U.S. military spokesman Lieutenant-Colonel Douglas Lefforge declined to discuss the identities of those arrested in Operation Dragon Fury conducted in the Shahi Kot valley in the south of Paktia province near the border with Pakistan.

Speaking to reporters at the U.S. Afghan headquarters to the north of Kabul, he said the two-day operation that ended on Tuesday involved a 500-strong force, including 150 Italians, supported by about 20 helicopters and fixed-wing aircraft.

Lefforge said Italian forces searched 300 vehicles and 800 people in an area that has been a common route for anti-coalition forces to move in and out of the region.

He said 21 people were detained and another 13 interviewed and released, but the U.S-led forces did not come into contact with opposing forces.

The operation was one of the largest by coalition forces in Afghanistan in recent months.

Lefforge said an AH-64 Apache helicopter crash-landed during it in Paktia province, but neither of its two pilots suffered injuries. He said an investigation was under way, but hostile fire was not thought to have been the cause.

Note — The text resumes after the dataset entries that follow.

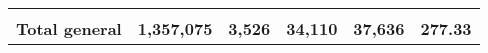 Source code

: \begin{tabular}{lrcclr}
	& \multicolumn{1}{l}{}                                           & \multicolumn{1}{l}{}                                       & \multicolumn{1}{l}{} &                                                                     & \multicolumn{1}{l}{}                                                         \\
	\rowcolor[HTML]{DDEBF7} 
	\textbf{Total   general}                                       & \textbf{1,357,075}                                             & \multicolumn{1}{r}{\cellcolor[HTML]{DDEBF7}\textbf{3,526}} & \textbf{34,110}      & \textbf{37,636}                                                     & \textbf{277.33}                                                             
\end{tabular}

In a separate incident, four Afghan soldiers were wounded in a firefight with guerrillas at Shkin in neighbouring Paktika province, which is also adjacent to Pakistan, Lefforge said.

About 11,500 U.S.-led coalition forces are based in Afghan-istan searching for remnants of the Taliban and the Al Qaida network of Osama bin Laden, which is blamed for the September 11, 2001, attacks on the United States.

Afghan officials are convinced an increase in attacks on troops and aid workers in Afghanistan this year has been masterminded in Pakistan and have urged Islamabad to do more to catch Taliban and Al Qaida members hiding on its territory.